A Game for Bored Math Teachers

Head with jigsaw puzzle inside
Let's say you're an instructor in a low-level math course; maybe something like college algebra, a liberal-arts math course, or something similar. It's possible that you consider this to be beneath you and you're bored in class. Here's a little game you can play with yourself that will spice things up a bit:

When you ask a question to the class, and someone answers incorrectly, see if you can conversationally edit the question in a way that the student would have been right. That is, respond by starting with, "Well, that would be right if the problem said ____", and fill in the end of that sentence in appropriate way. 

I'm very fond of this technique. It actually accomplishes several things:

  • Makes things a bit more challenging for the instructor, keeping them on their toes
  • Cushions the "no you're wrong" response to the student (a bit like the "shit sandwich" feedback protocol)
  • Force you to diagnose & clarify the misdirected mental pathway for you and the student (and in fact usually the student has misperceived some pattern that's just adjacent to the given problem).

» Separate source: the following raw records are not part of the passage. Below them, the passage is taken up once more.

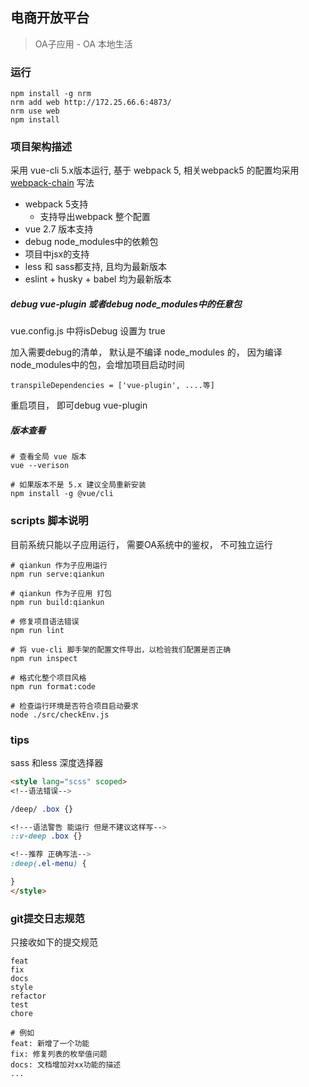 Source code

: ## 电商开放平台

> OA子应用 - OA 本地生活


### 运行
```shell
npm install -g nrm
nrm add web http://172.25.66.6:4873/
nrm use web
npm install
```

### 项目架构描述

采用 vue-cli 5.x版本运行, 基于 webpack 5, 相关webpack5 的配置均采用 [webpack-chain](https://www.npmjs.com/package/webpack-chain/v/6.2.0) 写法

- webpack 5支持
  - 支持导出webpack 整个配置
- vue 2.7 版本支持
- debug node_modules中的依赖包
- 项目中jsx的支持
- less 和 sass都支持, 且均为最新版本
- eslint + husky + babel 均为最新版本


##### debug vue-plugin 或者debug node_modules中的任意包

vue.config.js 中将isDebug 设置为 true

加入需要debug的清单， 默认是不编译 node_modules 的， 因为编译node_modules中的包，会增加项目启动时间
```
transpileDependencies = ['vue-plugin', ....等]
```

重启项目， 即可debug vue-plugin


##### 版本查看
```shell
# 查看全局 vue 版本
vue --verison

# 如果版本不是 5.x 建议全局重新安装
npm install -g @vue/cli
```

### scripts 脚本说明
目前系统只能以子应用运行， 需要OA系统中的鉴权， 不可独立运行

```shell
# qiankun 作为子应用运行
npm run serve:qiankun

# qiankun 作为子应用 打包
npm run build:qiankun

# 修复项目语法错误
npm run lint

# 将 vue-cli 脚手架的配置文件导出，以检验我们配置是否正确
npm run inspect

# 格式化整个项目风格
npm run format:code

# 检查运行环境是否符合项目启动要求
node ./src/checkEnv.js
```

### tips

sass 和less  深度选择器

```html
<style lang="scss" scoped>
<!--语法错误-->

/deep/ .box {}

<!---语法警告 能运行 但是不建议这样写-->
::v-deep .box {}

<!--推荐 正确写法-->
:deep(.el-menu) {

}
</style>

```

### git提交日志规范

只接收如下的提交规范

```
feat
fix
docs
style
refactor
test
chore
```

```
# 例如
feat: 新增了一个功能
fix: 修复列表的枚举值问题
docs: 文档增加对xx功能的描述
...
```

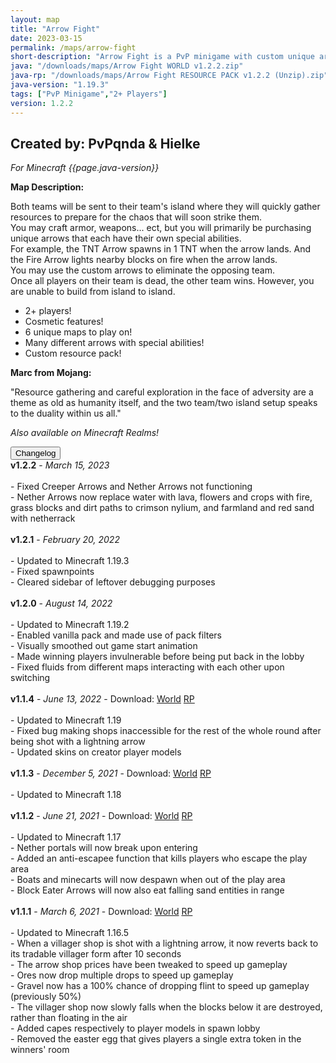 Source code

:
 ```yaml
---
layout: map
title: "Arrow Fight"
date: 2023-03-15
permalink: /maps/arrow-fight
short-description: "Arrow Fight is a PvP minigame with custom unique arrows with special abilities that you use to shoot at the enemy team to win!"
java: "/downloads/maps/Arrow Fight WORLD v1.2.2.zip"
java-rp: "/downloads/maps/Arrow Fight RESOURCE PACK v1.2.2 (Unzip).zip"
java-version: "1.19.3"
tags: ["PvP Minigame","2+ Players"]
version: 1.2.2
---
```

Created by: PvPqnda & Hielke
-
*For Minecraft {{page.java-version}}*

**Map Description:**

Both teams will be sent to their team's island where they will quickly gather resources to prepare for the chaos that will soon strike them.<br>
You may craft armor, weapons... ect, but you will primarily be purchasing unique arrows that each have their own special abilities.<br>
For example, the TNT Arrow spawns in 1 TNT when the arrow lands. And the Fire Arrow lights nearby blocks on fire when the arrow lands.<br>
You may use the custom arrows to eliminate the opposing team.<br>
Once all players on their team is dead, the other team wins. However, you are unable to build from island to island.

- 2+ players!
- Cosmetic features!
- 6 unique maps to play on!
- Many different arrows with special abilities!
- Custom resource pack!

**Marc from Mojang:**

"Resource gathering and careful exploration in the face of adversity are a theme as old as humanity itself, and the two team/two island setup speaks to the duality within us all."

*Also available on Minecraft Realms!*

<div id="accordion">
  <div class="card">
        <button class="card-header mb-0 btn btn-link text-decoration-none" data-toggle="collapse" data-target="#changelog" aria-expanded="false" aria-controls="changelog" id="changelogBtn">
           Changelog
        </button>
</div>

<div id="changelog" class="collapse" aria-labelledby="changelogBtn" data-parent="#accordion">
      <div class="card-body">
<b>v1.2.2</b> - <em>March 15, 2023</em><br>
<br>
- Fixed Creeper Arrows and Nether Arrows not functioning<br>
- Nether Arrows now replace water with lava, flowers and crops with fire, grass blocks and dirt paths to crimson nylium, and farmland and red sand with netherrack<br>
<br>
<b>v1.2.1</b> - <em>February 20, 2022</em><br>
<br>
- Updated to Minecraft 1.19.3<br>
- Fixed spawnpoints<br>
- Cleared sidebar of leftover debugging purposes<br>
<br>
<b>v1.2.0</b> - <em>August 14, 2022</em><br>
<br>
- Updated to Minecraft 1.19.2<br>
- Enabled vanilla pack and made use of pack filters<br>
- Visually smoothed out game start animation<br>
- Made winning players invulnerable before being put back in the lobby<br>
- Fixed fluids from different maps interacting with each other upon switching<br>
<br>
<b>v1.1.4</b> - <em>June 13, 2022</em> - Download: <a style="text-decoration: underline;" href="/downloads/maps/old/Arrow Fight WORLD v1.1.4.zip" download>World</a> <a style="text-decoration: underline;" href="/downloads/maps/old/Arrow Fight RESOURCE PACK v1.1.4 (Unzip).zip" download>RP</a><br>
<br>
- Updated to Minecraft 1.19<br>
- Fixed bug making shops inaccessible for the rest of the whole round after being shot with a lightning arrow<br>
- Updated skins on creator player models<br>
<br>
<b>v1.1.3</b> - <em>December 5, 2021</em> - Download: <a style="text-decoration: underline;" href="/downloads/maps/old/Arrow Fight WORLD v1.1.3.zip" download>World</a> <a style="text-decoration: underline;" href="/downloads/maps/old/Arrow Fight RESOURCE PACK v1.1.3 (Unzip).zip" download>RP</a><br>
<br>
- Updated to Minecraft 1.18<br>
<br>
<b>v1.1.2</b> - <em>June 21, 2021</em> - Download: <a style="text-decoration: underline;" href="/downloads/maps/old/Arrow Fight WORLD v1.1.2.zip" download>World</a> <a style="text-decoration: underline;" href="/downloads/maps/old/Arrow Fight RESOURCE PACK v1.1.2 (Unzip).zip" download>RP</a><br>
<br>
- Updated to Minecraft 1.17<br>
- Nether portals will now break upon entering<br>
- Added an anti-escapee function that kills players who escape the play area<br>
- Boats and minecarts will now despawn when out of the play area<br>
- Block Eater Arrows will now also eat falling sand entities in range<br>
<br>
<b>v1.1.1</b> - <em>March 6, 2021</em> - Download: <a style="text-decoration: underline;" href="/downloads/maps/old/Arrow Fight WORLD v1.1.1.zip" download>World</a> <a style="text-decoration: underline;" href="/downloads/maps/old/Arrow Fight RESOURCE PACK v1.1.1 (Unzip).zip" download>RP</a><br>
<br>
- Updated to Minecraft 1.16.5<br>
- When a villager shop is shot with a lightning arrow, it now reverts back to its tradable villager form after 10 seconds<br>
- The arrow shop prices have been tweaked to speed up gameplay<br>
- Ores now drop multiple drops to speed up gameplay<br>
- Gravel now has a 100% chance of dropping flint to speed up gameplay (previously 50%)<br>
- The villager shop now slowly falls when the blocks below it are destroyed, rather than floating in the air<br>
- Added capes respectively to player models in spawn lobby<br>
- Removed the easter egg that gives players a single extra token in the winners' room<br>
      </div>
    </div>
  </div> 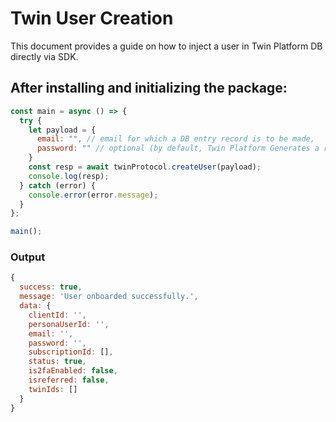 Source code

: # Twin User Creation

This document provides a guide on how to inject a user in Twin Platform DB directly via SDK.

## After installing and initializing the package:

```javascript
const main = async () => {
  try {
    let payload = {
      email: "", // email for which a DB entry record is to be made,
      password: "" // optional (by default, Twin Platform Generates a random password string)
    }
    const resp = await twinProtocol.createUser(payload);
    console.log(resp);
  } catch (error) {
    console.error(error.message);
  }
};

main();
```

### Output
```javascript
{
  success: true,
  message: 'User onboarded successfully.',
  data: {
    clientId: '',
    personaUserId: '',
    email: '',
    password: '',
    subscriptionId: [],
    status: true,
    is2faEnabled: false,
    isreferred: false,
    twinIds: []
  }
}
``` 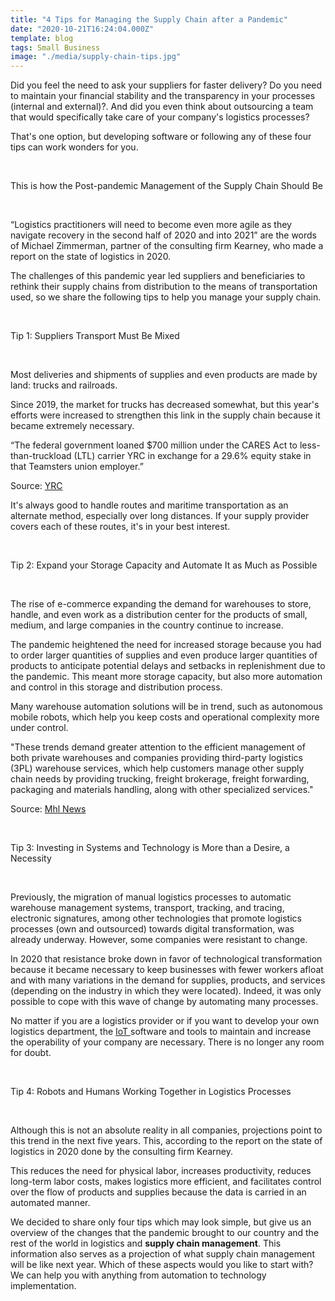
 ```yaml
---
title: "4 Tips for Managing the Supply Chain after a Pandemic"
date: "2020-10-21T16:24:04.000Z"
template: blog
tags: Small Business
image: "./media/supply-chain-tips.jpg"
---
```


Did you feel the need to ask your suppliers for faster delivery? Do you need to maintain your financial stability and the transparency in your processes (internal and external)?. And did you even think about outsourcing a team that would specifically take care of your company's logistics processes?

That's one option, but developing software or following any of these four tips can work wonders for you. 

<Br>

<title-2>This is how the Post-pandemic Management of the Supply Chain Should Be</title-2>

<Br>

“Logistics practitioners will need to become even more agile as they navigate recovery in the second half of 2020 and into 2021” are the words of Michael Zimmerman, partner of the consulting firm Kearney, who made a report on the state of logistics in 2020.

The challenges of this pandemic year led suppliers and beneficiaries to rethink their supply chains from distribution to the means of transportation used, so we share the following tips to help you manage your supply chain.

<Br>

<title-3>Tip 1: Suppliers Transport Must Be Mixed</title-3>

<Br>

Most deliveries and shipments of supplies and even products are made by land: trucks and railroads. 

Since 2019, the market for trucks has decreased somewhat, but this year's efforts were increased to strengthen this link in the supply chain because it became extremely necessary.

“The federal government loaned $700 million under the CARES Act to less-than-truckload (LTL) carrier YRC in exchange for a 29.6% equity stake in that Teamsters union employer.”

Source: <a target="_blank" href="https://yrc.com/about/news-articles/yrc-worldwide-expects-to-receive-700-million-cares-act-loan-from-u-s-treasury/">   YRC </a>

It's always good to handle routes and maritime transportation as an alternate method, especially over long distances. If your supply provider covers each of these routes, it's in your best interest. 

<Br>

<title-3>Tip 2: Expand your Storage Capacity and Automate It as Much as Possible</title-3>

<Br>

The rise of e-commerce expanding the demand for warehouses to store, handle, and even work as a distribution center for the products of small, medium, and large companies in the country continue to increase. 

The pandemic heightened the need for increased storage because you had to order larger quantities of supplies and even produce larger quantities of products to anticipate potential delays and setbacks in replenishment due to the pandemic. This meant more storage capacity, but also more automation and control in this storage and distribution process. 

Many warehouse automation solutions will be in trend, such as autonomous mobile robots, which help you keep costs and operational complexity more under control. 

"These trends demand greater attention to the  efficient management of both private warehouses and companies providing third-party logistics (3PL) warehouse services, which help customers manage other supply chain needs by providing trucking, freight brokerage, freight forwarding, packaging and materials handling, along with other specialized services."

Source: <a target="_blank" href="https://www.mhlnews.com/transportation-distribution/article/21136588/state-of-logistics-2020-managing-the-supply-chain-in-a-changed-world">   Mhl News</a>

<Br>

<title-3>Tip 3: Investing in Systems and Technology is More than a Desire, a Necessity</title-3>

<Br>

Previously, the migration of manual logistics processes to automatic warehouse management systems, transport, tracking, and tracing, electronic signatures, among other technologies that promote logistics processes (own and outsourced) towards digital transformation, was already underway. However, some companies were resistant to change. 

In 2020 that resistance broke down in favor of technological transformation because it became necessary to keep businesses with fewer workers afloat and with many variations in the demand for supplies, products, and services (depending on the industry in which they were located). Indeed, it was only possible to cope with this wave of change by automating many processes. 

No matter if you are a logistics provider or if you want to develop your own logistics department, the <a target="_blank" href="https://cobuildlab.com/blog/internet-of-things-promises-2019/">   IoT </a> software and tools to maintain and increase the operability of your company are necessary. There is no longer any room for doubt. 

<Br>

<title-3>Tip 4: Robots and Humans Working Together in Logistics Processes</title-3>

<Br>

Although this is not an absolute reality in all companies, projections point to this trend in the next five years. This, according to the report on the state of logistics in 2020 done by the consulting firm Kearney.

This reduces the need for physical labor, increases productivity, reduces long-term labor costs, makes logistics more efficient, and facilitates control over the flow of products and supplies because the data is carried in an automated manner. 

We decided to share only four tips which may look simple, but give us an overview of the changes that the pandemic brought to our country and the rest of the world in logistics and **supply chain management**. This information also serves as a projection of what supply chain management will be like next year. Which of these aspects would you like to start with? We can help you with anything from automation to technology implementation. 

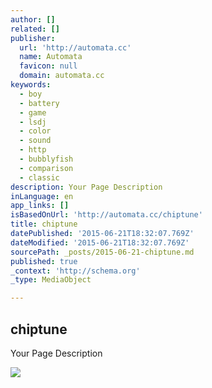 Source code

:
 ```yaml
---
author: []
related: []
publisher:
  url: 'http://automata.cc'
  name: Automata
  favicon: null
  domain: automata.cc
keywords:
  - boy
  - battery
  - game
  - lsdj
  - color
  - sound
  - http
  - bubblyfish
  - comparison
  - classic
description: Your Page Description
inLanguage: en
app_links: []
isBasedOnUrl: 'http://automata.cc/chiptune'
title: chiptune
datePublished: '2015-06-21T18:32:07.769Z'
dateModified: '2015-06-21T18:32:07.769Z'
sourcePath: _posts/2015-06-21-chiptune.md
published: true
_context: 'http://schema.org'
_type: MediaObject

---
```

<article style=""><h1>chiptune</h1><p>Your Page Description</p><img src="https://lh3.googleusercontent.com/6qS_c7fsvKlukN-pHMbAPITG9qaCn7BAG246i2LSMnQ=w876-h657-no" /></article> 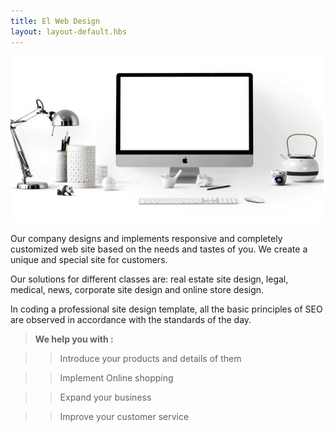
 ```yaml
---
title: El Web Design
layout: layout-default.hbs
---
```

 ![b](/assets/images/b.png)
 
Our company designs and implements responsive and completely customized web site based on the needs and tastes of you. We create a unique and special site for customers. 

Our solutions for different classes are: real estate site design, legal, medical, news, corporate site design and online store design.

In coding a professional site design template, all the basic principles of SEO are observed in accordance with the standards of the day.


> **We help you with :**                                                

  >>  Introduce your products and details of them

  >>  Implement Online shopping 

  >>  Expand your business

  >>  Improve your customer service  
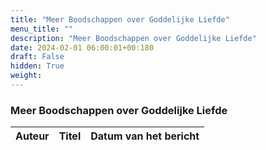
 ```yaml
---
title: "Meer Boodschappen over Goddelijke Liefde"
menu_title: ""
description: "Meer Boodschappen over Goddelijke Liefde"
date: 2024-02-01 06:00:01+00:180
draft: False
hidden: True
weight:
---
```

### Meer Boodschappen over Goddelijke Liefde

**Auteur** | **Titel** | **Datum van het bericht**
---|---|---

Try it and see how it feels. To be clear: I don't do this because I'm bored in class, but nevertheless I've found it to be a compelling and clarifying technique.


Radicals and Absolute Values

Here's a fact that I've never seen expressed clearly, or in this way, in any of the several college-level algebra books from which I've taught. Say we're working in the domain of real numbers, and have a radical of some index over a variable to a power. In broad strokes, we can divide the power by the radical index -- however, in some cases, distressingly, you'd need an absolute value to express the result. The question is, exactly when do you need that absolute value?

$$\sqrt[n]{a^m} = a^{m \over n} \text{ or } |a^{m \over n}|? $$

Say we're in this situation, with m and n whole numbers, and m is evenly divisible by n. The primary issue is that when the initial power m is even, it makes any product nonnegative, wiping out any negatives that the base a might represent. So when the reduced power m/n is odd, then it would fraudulently claim to possibly produce negatives, which our initial expression cannot do -- and so require the absolute value as a correction. 

Let's give more detail by inspecting all the permutations of even/odd possibilities between the starting and ending powers in the expression:

  1. Odd m, odd m/n: The odd starting power m can produce values of any sign, and so can the odd reduced power m/n. So all is fine here, and we don't need the absolute value.
  2. Even m, even m/n: The even power m wipes out any negatives, and the reduced even power m/n does the same thing. So again they're aligned, and no absolute value is needed.
  3. Even m, odd m/n: This is the case alluded to above -- the even start power m wipes out negatives, but the odd ending power m/n would deceive us into thinking negatives could be a possible product. This is the situation in which we need the absolute value as a correction.
  4. Odd m, even m/n: This case is impossible. If m/n is even, then any multiple (e.g., by n to produce m) is also even.

So it's only that third case in which the power switches from even to odd where we need the absolute value bars for full fidelity. Interestingly, since the fourth case can't happen, we could express the protocol briefly as follows:

When the powers switch parity, then we need absolute value bars.